A big puzzle that has remained is why sunspots are created predominatly in low latitudes (below 30°N/above 30 S) and, over the course of the solar cycle, their production region moves towards the equator. When one plots the latitude of the sunpots over time, this creates what is known as the "Butterfly diagram", shown below:
You can find a monthly update of the butterfly diagram on the NASA website. The diagram for the magnetic field strength follows the same pattern, except for the mentioned switch in polarity, see for example page 54 of this presentation. On the slide, note that in the higher latitudes the magnetic fields move towards the poles rather than towards the equator.
Numerical simulation of the convection zone have been made beginning already in the early 80s, but so far something always left the scientists wanting. Either the sunspots didn't move how they should or the rotation wasn't faster towards the equator, or the necessary strong and large-scale magnetic fields were not present, or something else just didn't come out right.

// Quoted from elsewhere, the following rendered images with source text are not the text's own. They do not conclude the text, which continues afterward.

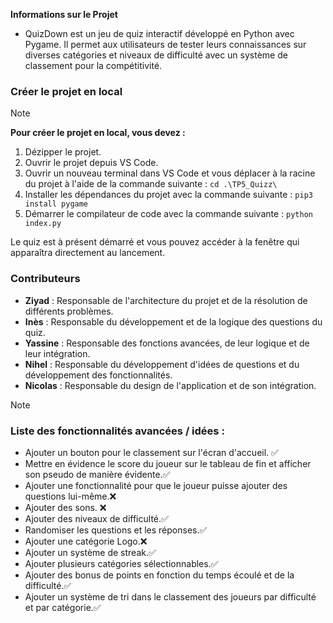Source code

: **Informations sur le Projet**
- QuizDown est un jeu de quiz interactif développé en Python avec Pygame. Il permet aux utilisateurs de tester leurs connaissances sur diverses catégories et niveaux de difficulté avec un système de classement pour la compétitivité.

### Créer le projet en local
> [!NOTE]
> **Pour créer le projet en local, vous devez :**
> 1. Dézipper le projet.
> 2. Ouvrir le projet depuis VS Code.
> 3. Ouvrir un nouveau terminal dans VS Code et vous déplacer à la racine du projet à l'aide de la commande suivante : `cd .\TP5_Quizz\`
> 4. Installer les dépendances du projet avec la commande suivante : `pip3 install pygame`
> 5. Démarrer le compilateur de code avec la commande suivante : `python index.py`

Le quiz est à présent démarré et vous pouvez accéder à la fenêtre qui apparaîtra directement au lancement.

### Contributeurs

- **Ziyad** : Responsable de l'architecture du projet et de la résolution de différents problèmes.
- **Inès** : Responsable du développement et de la logique des questions du quiz.
- **Yassine** : Responsable des fonctions avancées, de leur logique et de leur intégration.
- **Nihel** : Responsable du développement d'idées de questions et du développement des fonctionnalités.
- **Nicolas** : Responsable du design de l'application et de son intégration.

> [!NOTE]
> ### Liste des fonctionnalités avancées / idées :
> - Ajouter un bouton pour le classement sur l'écran d'accueil. ✅
> - Mettre en évidence le score du joueur sur le tableau de fin et afficher son pseudo de manière évidente.✅
> - Ajouter une fonctionnalité pour que le joueur puisse ajouter des questions lui-même.❌
> - Ajouter des sons. ❌
> - Ajouter des niveaux de difficulté.✅
> - Randomiser les questions et les réponses.✅
> - Ajouter une catégorie Logo.❌
> - Ajouter un système de streak.✅
> - Ajouter plusieurs catégories sélectionnables.✅
> - Ajouter des bonus de points en fonction du temps écoulé et de la difficulté.✅
> - Ajouter un système de tri dans le classement des joueurs par difficulté et par catégorie.✅
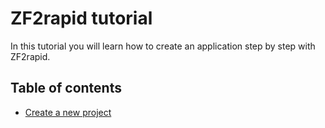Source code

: # ZF2rapid tutorial

In this tutorial you will learn how to create an application step by step with
ZF2rapid.

## Table of contents

 * [Create a new project](create-project.md)

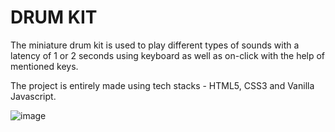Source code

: # DRUM KIT
The miniature drum kit is used to play different types of sounds with a latency of 1 or 2 seconds using keyboard as well as on-click with the help of mentioned keys.

The project is entirely made using tech stacks - HTML5, CSS3 and Vanilla Javascript.

![image](https://user-images.githubusercontent.com/81958043/135946012-fd5f776a-76ef-4a0a-85af-7280d0744b01.png)
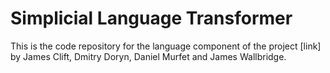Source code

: # Simplicial Language Transformer

This is the code repository for the language component of the project [link] by James Clift, Dmitry Doryn, Daniel Murfet and James Wallbridge.
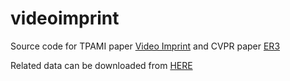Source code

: # videoimprint
Source code for TPAMI paper [Video Imprint](https://arxiv.org/abs/2106.03283) and CVPR paper [ER3](https://openaccess.thecvf.com/content_cvpr_2017/papers/Gao_ER3_A_Unified_CVPR_2017_paper.pdf)

Related data can be downloaded from [HERE](https://drive.google.com/file/d/1sXzP6svHu9h83zaXIlFsJYdhYVlzjGZe/view?usp=sharing)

At Nordita in Stockholm, there's a very active research group around Axel Brandenburg, which has developed a computer code to simulate the physics of the convection zone. It's called the 'pencil code' and is now hosted by Google code, for more information see here. Basically, it's an integration of the (non-linear) hydrodynamics equations that govern the plama with magnetic fields added. In the video below you see the result of a very recent simulation done with his collaborators in Helsinki:
The colors show the strength of the magnetic field (toroidal component), with white and blue being the strongest fields, blue for one polarity and white for the other. Two things you should be able to see in the video: First, the rotation is faster at the equator than at the poles, second, the spots of strong magnetic fields in low latitudes migrate towards the equator. One can't see it very well in the video, but in the higher latitudes the magnetic fields do move towards the poles, as they should. In the time-units shown in the top-left corner, about 600 time steps correspond to one solar cycle. A computation like this, Axel tells me, takes several weeks, run on 512 to 2048 cores.
Details on how the movie was made can be found in this paper:
The model has six parameters that quantify the behavior of the plasma. For some of these parameters, values that would be realistic in the sun are too large to be possible to simulate. So instead, one uses different values and hopes to still capture the essential behavior. The equations and boundary conditions can be found in the paper, see eqs (1)-(4) and (6)-(11).

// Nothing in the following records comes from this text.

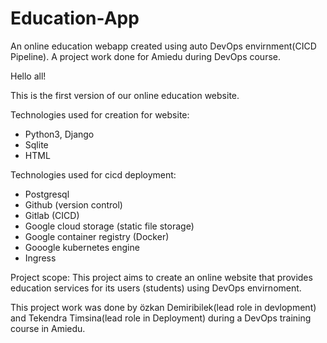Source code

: # Education-App
An online education webapp created using auto DevOps envirnment(CICD Pipeline). A project work done for Amiedu during DevOps course. 

Hello all!

This is the first version of our online education website.

Technologies used for creation for website:

- Python3, Django
- Sqlite
- HTML

Technologies used for cicd deployment:
- Postgresql
- Github (version control)
- Gitlab (CICD)
- Google cloud storage (static file storage)
- Google container registry (Docker)
- Gooogle kubernetes engine
- Ingress

Project scope:
This project aims to create an online website that provides education services for its users (students) using DevOps envirnoment. 


This project work was done by özkan Demiribilek(lead role in devlopment) and Tekendra Timsina(lead role in Deployment) during a DevOps training course in Amiedu. 
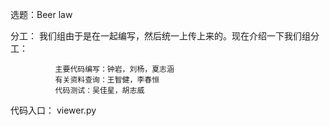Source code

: 选题：Beer law

分工：        我们组由于是在一起编写，然后统一上传上来的。现在介绍一下我们组分工：
            
              主要代码编写：钟岩，刘杨，夏志涵
              有关资料查询：王智健，李春恒
              代码测试：吴佳星，胡志威

代码入口：     viewer.py
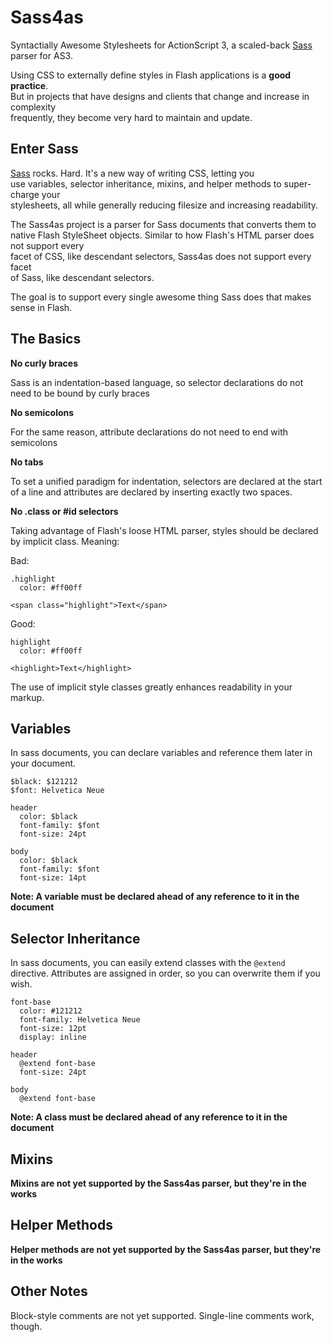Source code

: # Sass4as

Syntactially Awesome Stylesheets for ActionScript 3, a scaled-back [Sass](http://sass-lang.org) parser for AS3.

Using CSS to externally define styles in Flash applications is a **good practice**.  
But in projects that have designs and clients that change and increase in complexity  
frequently, they become very hard to maintain and update.

## Enter Sass

[Sass](http://sass-lang.org) rocks. Hard. It's a new way of writing CSS, letting you  
use variables, selector inheritance, mixins, and helper methods to super-charge your  
stylesheets, all while generally reducing filesize and increasing readability.

The Sass4as project is a parser for Sass documents that converts them to native
Flash StyleSheet objects. Similar to how Flash's HTML parser does not support every  
facet of CSS, like descendant selectors, Sass4as does not support every facet  
of Sass, like descendant selectors.

The goal is to support every single awesome thing Sass does that makes sense in Flash.

## The Basics

**No curly braces**
  
Sass is an indentation-based language, so selector declarations do not need to be bound by curly braces
  
**No semicolons**

For the same reason, attribute declarations do not need to end with semicolons

**No tabs**

To set a unified paradigm for indentation, selectors are declared at the start of a line and attributes are declared by inserting exactly two spaces.

**No .class or #id selectors**

Taking advantage of Flash's loose HTML parser, styles should be declared by implicit class. Meaning:

Bad:
	
	.highlight
	  color: #ff00ff
	
	<span class="highlight">Text</span>

Good:

	highlight
	  color: #ff00ff
	
	<highlight>Text</highlight>
	
The use of implicit style classes greatly enhances readability in your markup.

## Variables

In sass documents, you can declare variables and reference them later in your document.

	$black: $121212
	$font: Helvetica Neue
	
	header
	  color: $black
	  font-family: $font
	  font-size: 24pt
	
	body
	  color: $black
	  font-family: $font
	  font-size: 14pt

**Note: A variable must be declared ahead of any reference to it in the document**

## Selector Inheritance

In sass documents, you can easily extend classes with the `@extend` directive. Attributes are assigned in order, so you can overwrite them if you wish.

	font-base
	  color: #121212
	  font-family: Helvetica Neue
	  font-size: 12pt
	  display: inline
	
	header
	  @extend font-base
	  font-size: 24pt
	
	body
	  @extend font-base

**Note: A class must be declared ahead of any reference to it in the document**

## Mixins

**Mixins are not yet supported by the Sass4as parser, but they're in the works**

## Helper Methods

**Helper methods are not yet supported by the Sass4as parser, but they're in the works**

## Other Notes

Block-style comments are not yet supported. Single-line comments work, though.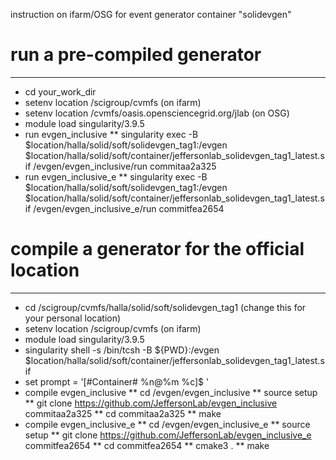 instruction on ifarm/OSG for event generator container "solidevgen"

# run a pre-compiled generator
--------------------
* cd your_work_dir
* setenv location /scigroup/cvmfs (on ifarm)
* setenv location /cvmfs/oasis.opensciencegrid.org/jlab (on OSG)
* module load singularity/3.9.5
* run evgen_inclusive
** singularity exec -B $location/halla/solid/soft/solidevgen_tag1:/evgen $location/halla/solid/soft/container/jeffersonlab_solidevgen_tag1_latest.sif /evgen/evgen_inclusive/run commitaa2a325
* run evgen_inclusive_e
** singularity exec -B $location/halla/solid/soft/solidevgen_tag1:/evgen $location/halla/solid/soft/container/jeffersonlab_solidevgen_tag1_latest.sif /evgen/evgen_inclusive_e/run commitfea2654

# compile a generator for the official location
--------------------
* cd /scigroup/cvmfs/halla/solid/soft/solidevgen_tag1 (change this for your personal location)
* setenv location /scigroup/cvmfs (on ifarm)
* module load singularity/3.9.5
* singularity shell -s /bin/tcsh -B ${PWD}:/evgen $location/halla/solid/soft/container/jeffersonlab_solidevgen_tag1_latest.sif
* set prompt = '[#Container# %n@%m %c]$ '
* compile evgen_inclusive
** cd /evgen/evgen_inclusive
** source setup 
** git clone https://github.com/JeffersonLab/evgen_inclusive commitaa2a325
** cd commitaa2a325
** make
* compile evgen_inclusive_e
** cd /evgen/evgen_inclusive_e
** source setup
** git clone https://github.com/JeffersonLab/evgen_inclusive_e commitfea2654
** cd commitfea2654
** cmake3 .
** make
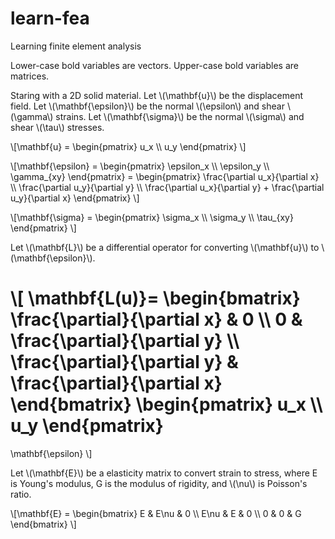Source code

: # learn-fea
Learning finite element analysis

Lower-case bold variables are vectors.
Upper-case bold variables are matrices.

Staring with a 2D solid material. Let \\(\mathbf{u}\\) be the displacement
field.  Let \\(\mathbf{\epsilon}\\) be the normal \\(\epsilon\\) and shear
\\(\gamma\\) strains.  Let \\(\mathbf{\sigma}\\) be the normal \\(\sigma\\) and
shear \\(\tau\\) stresses.

\\[\mathbf{u} = \begin{pmatrix}
u_x \\\\ u_y
\end{pmatrix} \\]

\\[\mathbf{\epsilon} =
\begin{pmatrix}
\epsilon_x \\\\ \epsilon_y \\\\ \gamma_{xy}
\end{pmatrix} =
\begin{pmatrix}
\frac{\partial u_x}{\partial x}
\\\\ \frac{\partial u_y}{\partial y} 
\\\\ \frac{\partial u_x}{\partial y} +
\frac{\partial u_y}{\partial x}
\end{pmatrix}
\\]

\\[\mathbf{\sigma} =
\begin{pmatrix}
\sigma_x \\\\ \sigma_y \\\\ \tau_{xy}
\end{pmatrix}
\\]

Let \\(\mathbf{L}\\) be a differential operator for converting \\(\mathbf{u}\\)
to \\(\mathbf{\epsilon}\\).

\\[
\mathbf{L(u)}=
\begin{bmatrix}
\frac{\partial}{\partial x} & 0
\\\\ 0 & \frac{\partial}{\partial y} 
\\\\ \frac{\partial}{\partial y} &
\frac{\partial}{\partial x}
\end{bmatrix}
\begin{pmatrix}
u_x \\\\ u_y
\end{pmatrix}
=
\mathbf{\epsilon}
\\]

Let \\(\mathbf{E}\\) be a elasticity matrix to convert strain to stress, where E is Young's modulus, G is the modulus of rigidity, and \\(\nu\\) is Poisson's ratio.

\\[\mathbf{E} =
\begin{bmatrix}
E & E\nu & 0
\\\\ E\nu & E & 0 
\\\\ 0 & 0 & G
\end{bmatrix}
\\]

<script src="https://polyfill.io/v3/polyfill.min.js?features=es6"></script>
<script id="MathJax-script" async src="https://cdn.jsdelivr.net/npm/mathjax@3/es5/tex-mml-chtml.js">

The calculation doesn't actually simulate the whole convection zone, but only a wedge of it with periodic boundary conditions. In the video this wedge is just repeated. The poles are missing because there the coordinate system becomes pathological. In the part that they simulate, they use 128 x 256 x 128 points. A big assumption that goes on here is that the small scales, scales too small to be captured at this resolution, don't matter for the essential dynamics.
If you found the video was too messy, you can see the trend of the magnetic fields nicely in the figure below, which shows the average strength of the magnetic fields by latitude as a function of time.
Not all is sunny of course. For example, if you gauge the timescale with the turnover time in the convection zone which can be inferred from other observatons, the length of the magnetic solar cycle is about 33 years instead of 22. And while the reason for the faster rotation towards the equator can be understood from the anisotropy of the turbulence (with longitudinal velocity fluctuations dominating over latitudinal ones), the butterfly trend is not (yet) analytically well understood. Be that as it may, I for certain am impressed how much we have been able to learn about the solar cycle despite the complicated turbulent behavior in the convection zone.
The original movie (in somewhat better resolution) and additional material can be found on Petri's website.